I hugged my shoulders tightly and shuttered. After a week of tropical sun, I wasn't yet ready for the torrent of cold that came with returning to Chicago. My seven day vacation felt like an eternity. Now I was a foreigner in a foreign land.
I grabbed a pen and started to sign. Papers flew right and left as I scanned each document and affixed my eligible scrawl. Ten, twenty, thirty signatures into the pile I stopped abruptly and held up the death certificate.
As I read Leslie's name my heart dropped. Nausea bubbled up from my abdomen. Guilt and remorse wracked my chest.
My partner must have forgotten to tell me that she died when I was gone.
I should have been there!
*
As the years pass, I no longer differentiate between taking care of loved ones and complete strangers. My fears of losing objectivity have been replaced with reality.
The closeness and personal bonds I form with long term patients are often more durable then ones with mere acquaintances. We suffer, we socialize, and we mourn together. I no longer draw such strict lines.
I believe the covenant between patient and physician is sacred. When I accept a person under my care, I pledge that I will stand by them through good times and bad. It is my duty.
But the problem is, when you oversee thousands of patients, it's like you always have a loved one in crisis.

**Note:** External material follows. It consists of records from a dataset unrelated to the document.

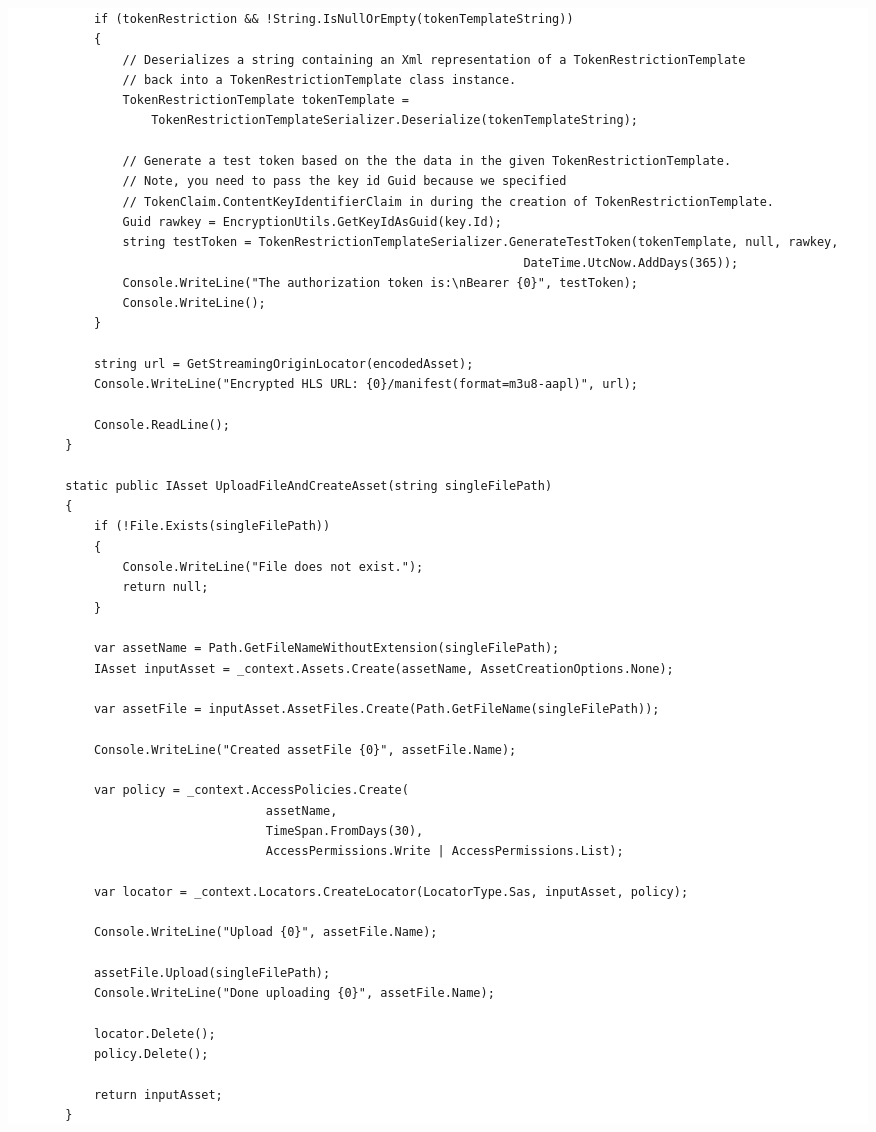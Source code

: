                 if (tokenRestriction && !String.IsNullOrEmpty(tokenTemplateString))
                {
                    // Deserializes a string containing an Xml representation of a TokenRestrictionTemplate
                    // back into a TokenRestrictionTemplate class instance.
                    TokenRestrictionTemplate tokenTemplate =
                        TokenRestrictionTemplateSerializer.Deserialize(tokenTemplateString);

                    // Generate a test token based on the the data in the given TokenRestrictionTemplate.
                    // Note, you need to pass the key id Guid because we specified 
                    // TokenClaim.ContentKeyIdentifierClaim in during the creation of TokenRestrictionTemplate.
                    Guid rawkey = EncryptionUtils.GetKeyIdAsGuid(key.Id);
                    string testToken = TokenRestrictionTemplateSerializer.GenerateTestToken(tokenTemplate, null, rawkey,
                                                                            DateTime.UtcNow.AddDays(365));
                    Console.WriteLine("The authorization token is:\nBearer {0}", testToken);
                    Console.WriteLine();
                }

                string url = GetStreamingOriginLocator(encodedAsset);
                Console.WriteLine("Encrypted HLS URL: {0}/manifest(format=m3u8-aapl)", url);

                Console.ReadLine();
            }

            static public IAsset UploadFileAndCreateAsset(string singleFilePath)
            {
                if (!File.Exists(singleFilePath))
                {
                    Console.WriteLine("File does not exist.");
                    return null;
                }

                var assetName = Path.GetFileNameWithoutExtension(singleFilePath);
                IAsset inputAsset = _context.Assets.Create(assetName, AssetCreationOptions.None);

                var assetFile = inputAsset.AssetFiles.Create(Path.GetFileName(singleFilePath));

                Console.WriteLine("Created assetFile {0}", assetFile.Name);

                var policy = _context.AccessPolicies.Create(
                                        assetName,
                                        TimeSpan.FromDays(30),
                                        AccessPermissions.Write | AccessPermissions.List);

                var locator = _context.Locators.CreateLocator(LocatorType.Sas, inputAsset, policy);

                Console.WriteLine("Upload {0}", assetFile.Name);

                assetFile.Upload(singleFilePath);
                Console.WriteLine("Done uploading {0}", assetFile.Name);

                locator.Delete();
                policy.Delete();

                return inputAsset;
            }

No matter how hard I try to prepare for each vacation, I generally return to some type of tragedy or another. And I wish I could have been there to fulfill my covenant as promised. But what is one to do? I am only human!
I really look forward to the 1-2 weeks each year I leave the practice and go on vacation.
I kind of dread them to.
2 comments:
If only all physicians could be as caring as you are, Dr. Grumet.
Thamk you just isn't enought.
I was eating while reading this and I had to stop to give way for the tears. I wish all doctors are like you.